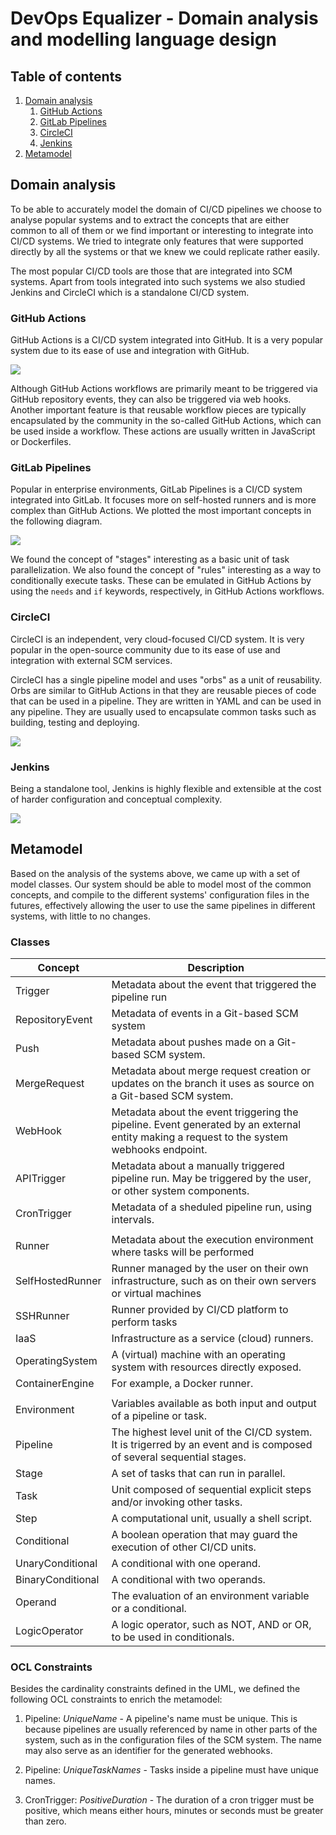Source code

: # DevOps Equalizer - Domain analysis and modelling language design

## Table of contents
1. [Domain analysis](#domain-analysis)
    1. [GitHub Actions](#github-actions)
    2. [GitLab Pipelines](#gitlab-pipelines)
    3. [CircleCI](#circleci)
    4. [Jenkins](#jenkins)
2. [Metamodel](#metamodel)

## Domain analysis
To be able to accurately model the domain of CI/CD pipelines we choose to analyse popular systems and to extract the concepts that are either common to all of them or we find important or interesting to integrate into CI/CD systems. We tried to integrate only features that were supported directly by all the systems or that we knew we could replicate rather easily.

The most popular CI/CD tools are those that are integrated into SCM systems. Apart from tools integrated into such systems we also studied Jenkins and CircleCI which is a standalone CI/CD system.

### GitHub Actions
GitHub Actions is a CI/CD system integrated into GitHub. It is a very popular system due to its ease of use and integration with GitHub.

[<div style="height:auto;"><img src="./resources/analysis-GHActions.png"></div>](./resources/analysis-GHActions.png)

Although GitHub Actions workflows are primarily meant to be triggered via GitHub repository events, they can also be triggered via web hooks. Another important feature is that reusable workflow pieces are typically encapsulated by the community in the so-called GitHub Actions, which can be used inside a workflow. These actions are usually written in JavaScript or Dockerfiles.


### GitLab Pipelines
Popular in enterprise environments, GitLab Pipelines is a CI/CD system integrated into GitLab. It focuses more on self-hosted runners and is more complex than GitHub Actions. We plotted the most important concepts in the following diagram.

[<div style="height:auto;"><img src="./resources/analysis-GitLabPipelines.png"></div>](./resources/analysis-GitLabPipelines.png)

We found the concept of "stages" interesting as a basic unit of task parallelization. We also found the concept of "rules" interesting as a way to conditionally execute tasks. These can be emulated in GitHub Actions by using the `needs` and `if` keywords, respectively, in GitHub Actions workflows.

### CircleCI

CircleCI is an independent, very cloud-focused CI/CD system. It is very popular in the open-source community due to its ease of use and integration with external SCM services.

CircleCI has a single pipeline model and uses "orbs" as a unit of reusability. Orbs are similar to GitHub Actions in that they are reusable pieces of code that can be used in a pipeline. They are written in YAML and can be used in any pipeline. They are usually used to encapsulate common tasks such as building, testing and deploying.

[<div style="height:auto;"><img src="./resources/analysis-CircleCI.png"></div>](./resources/analysis-CircleCI.png)


### Jenkins

Being a standalone tool, Jenkins is highly flexible and extensible at the cost of harder configuration and conceptual complexity.

[<div style="height:auto;"><img src="./resources/analysis-Jenkins.png"></div>](./resources/analysis-Jenkins.png)

## Metamodel

Based on the analysis of the systems above, we came up with a set of model classes. Our system should be able to model most of the common concepts, and compile to the different systems' configuration files in the futures, effectively allowing the user to use the same pipelines in different systems, with little to no changes.

### Classes

| Concept           | Description                                                                                                                               |
| ----------------- | ----------------------------------------------------------------------------------------------------------------------------------------- |
| Trigger           | Metadata about the event that triggered the pipeline run                                                                                  |
| RepositoryEvent   | Metadata of events in a Git-based SCM system                                                                                              |
| Push              | Metadata about pushes made on a Git-based SCM system.                                                                                     |
| MergeRequest      | Metadata about merge request creation or updates on the branch it uses as source on a Git-based SCM system.                               |
| WebHook           | Metadata about the event triggering the pipeline. Event generated by an external entity making a request to the system webhooks endpoint. |
| APITrigger        | Metadata about a manually triggered pipeline run. May be triggered by the user, or other system components.                               |
| CronTrigger       | Metadata of a sheduled pipeline run, using intervals.                                                                                     |
|                   |                                                                                                                                           |
| Runner            | Metadata about the execution environment where tasks will be performed                                                                    |
| SelfHostedRunner  | Runner managed by the user on their own infrastructure, such as on their own servers or virtual machines                                  |
| SSHRunner         | Runner provided by CI/CD platform to perform tasks                                                                                        |
| IaaS              |  Infrastructure as a service (cloud) runners.                                                                                                                                         |
| OperatingSystem   |  A (virtual) machine with an operating system with resources directly exposed.                                                                                                                                          |
| ContainerEngine   |  For example, a Docker runner.                                                                                                                                         |
|                   |                                                                                                                                           |
| Environment       | Variables available as both input and output of a pipeline or task.                                                                       |
| Pipeline          | The highest level unit of the CI/CD system. It is trigerred by an event and is composed of several sequential stages.                     |
| Stage             | A set of tasks that can run in parallel.                                                                                                  |
| Task              | Unit composed of sequential explicit steps and/or invoking other tasks.                                                                   |
| Step              | A computational unit, usually a shell script.                                                                                             |
| Conditional       | A boolean operation that may guard the execution of other CI/CD units.                                                                    |
| UnaryConditional  | A conditional with one operand.                                                                                                           |
| BinaryConditional | A conditional with two operands.                                                                                                          |
| Operand           | The evaluation of an environment variable or a conditional.                                                                               |
| LogicOperator     | A logic operator, such as NOT, AND or OR, to be used in conditionals.                                                                     |

### OCL Constraints

Besides the cardinality constraints defined in the UML, we defined the following OCL constraints to enrich the metamodel:

1. Pipeline: *UniqueName* - A pipeline's name must be unique. This is because pipelines are usually referenced by name in other parts of the system, such as in the configuration files of the SCM system. The name may also serve as an identifier for the generated webhooks.

2. Pipeline: *UniqueTaskNames* - Tasks inside a pipeline must have unique names. 

3. CronTrigger: *PositiveDuration* - The duration of a cron trigger must be positive, which means either hours, minutes or seconds must be greater than zero.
____
__What you are asked to do__
Give the preceding data back exactly, minus every picture.

__Answer box__
Source code

: # DevOps Equalizer - Domain analysis and modelling language design

## Table of contents
1. [Domain analysis](#domain-analysis)
    1. [GitHub Actions](#github-actions)
    2. [GitLab Pipelines](#gitlab-pipelines)
    3. [CircleCI](#circleci)
    4. [Jenkins](#jenkins)
2. [Metamodel](#metamodel)

## Domain analysis
To be able to accurately model the domain of CI/CD pipelines we choose to analyse popular systems and to extract the concepts that are either common to all of them or we find important or interesting to integrate into CI/CD systems. We tried to integrate only features that were supported directly by all the systems or that we knew we could replicate rather easily.

The most popular CI/CD tools are those that are integrated into SCM systems. Apart from tools integrated into such systems we also studied Jenkins and CircleCI which is a standalone CI/CD system.

### GitHub Actions
GitHub Actions is a CI/CD system integrated into GitHub. It is a very popular system due to its ease of use and integration with GitHub.

[<div style="height:auto;"><img src="./resources/analysis-GHActions.png"></div>](./resources/analysis-GHActions.png)

Although GitHub Actions workflows are primarily meant to be triggered via GitHub repository events, they can also be triggered via web hooks. Another important feature is that reusable workflow pieces are typically encapsulated by the community in the so-called GitHub Actions, which can be used inside a workflow. These actions are usually written in JavaScript or Dockerfiles.


### GitLab Pipelines
Popular in enterprise environments, GitLab Pipelines is a CI/CD system integrated into GitLab. It focuses more on self-hosted runners and is more complex than GitHub Actions. We plotted the most important concepts in the following diagram.

[<div style="height:auto;"><img src="./resources/analysis-GitLabPipelines.png"></div>](./resources/analysis-GitLabPipelines.png)

We found the concept of "stages" interesting as a basic unit of task parallelization. We also found the concept of "rules" interesting as a way to conditionally execute tasks. These can be emulated in GitHub Actions by using the `needs` and `if` keywords, respectively, in GitHub Actions workflows.

### CircleCI

CircleCI is an independent, very cloud-focused CI/CD system. It is very popular in the open-source community due to its ease of use and integration with external SCM services.

CircleCI has a single pipeline model and uses "orbs" as a unit of reusability. Orbs are similar to GitHub Actions in that they are reusable pieces of code that can be used in a pipeline. They are written in YAML and can be used in any pipeline. They are usually used to encapsulate common tasks such as building, testing and deploying.

[<div style="height:auto;"><img src="./resources/analysis-CircleCI.png"></div>](./resources/analysis-CircleCI.png)


### Jenkins

Being a standalone tool, Jenkins is highly flexible and extensible at the cost of harder configuration and conceptual complexity.

[<div style="height:auto;"><img src="./resources/analysis-Jenkins.png"></div>](./resources/analysis-Jenkins.png)

## Metamodel

Based on the analysis of the systems above, we came up with a set of model classes. Our system should be able to model most of the common concepts, and compile to the different systems' configuration files in the futures, effectively allowing the user to use the same pipelines in different systems, with little to no changes.

### Classes

| Concept           | Description                                                                                                                               |
| ----------------- | ----------------------------------------------------------------------------------------------------------------------------------------- |
| Trigger           | Metadata about the event that triggered the pipeline run                                                                                  |
| RepositoryEvent   | Metadata of events in a Git-based SCM system                                                                                              |
| Push              | Metadata about pushes made on a Git-based SCM system.                                                                                     |
| MergeRequest      | Metadata about merge request creation or updates on the branch it uses as source on a Git-based SCM system.                               |
| WebHook           | Metadata about the event triggering the pipeline. Event generated by an external entity making a request to the system webhooks endpoint. |
| APITrigger        | Metadata about a manually triggered pipeline run. May be triggered by the user, or other system components.                               |
| CronTrigger       | Metadata of a sheduled pipeline run, using intervals.                                                                                     |
|                   |                                                                                                                                           |
| Runner            | Metadata about the execution environment where tasks will be performed                                                                    |
| SelfHostedRunner  | Runner managed by the user on their own infrastructure, such as on their own servers or virtual machines                                  |
| SSHRunner         | Runner provided by CI/CD platform to perform tasks                                                                                        |
| IaaS              |  Infrastructure as a service (cloud) runners.                                                                                                                                         |
| OperatingSystem   |  A (virtual) machine with an operating system with resources directly exposed.                                                                                                                                          |
| ContainerEngine   |  For example, a Docker runner.                                                                                                                                         |
|                   |                                                                                                                                           |
| Environment       | Variables available as both input and output of a pipeline or task.                                                                       |
| Pipeline          | The highest level unit of the CI/CD system. It is trigerred by an event and is composed of several sequential stages.                     |
| Stage             | A set of tasks that can run in parallel.                                                                                                  |
| Task              | Unit composed of sequential explicit steps and/or invoking other tasks.                                                                   |
| Step              | A computational unit, usually a shell script.                                                                                             |
| Conditional       | A boolean operation that may guard the execution of other CI/CD units.                                                                    |
| UnaryConditional  | A conditional with one operand.                                                                                                           |
| BinaryConditional | A conditional with two operands.                                                                                                          |
| Operand           | The evaluation of an environment variable or a conditional.                                                                               |
| LogicOperator     | A logic operator, such as NOT, AND or OR, to be used in conditionals.                                                                     |

### OCL Constraints

Besides the cardinality constraints defined in the UML, we defined the following OCL constraints to enrich the metamodel:

1. Pipeline: *UniqueName* - A pipeline's name must be unique. This is because pipelines are usually referenced by name in other parts of the system, such as in the configuration files of the SCM system. The name may also serve as an identifier for the generated webhooks.

2. Pipeline: *UniqueTaskNames* - Tasks inside a pipeline must have unique names. 

3. CronTrigger: *PositiveDuration* - The duration of a cron trigger must be positive, which means either hours, minutes or seconds must be greater than zero.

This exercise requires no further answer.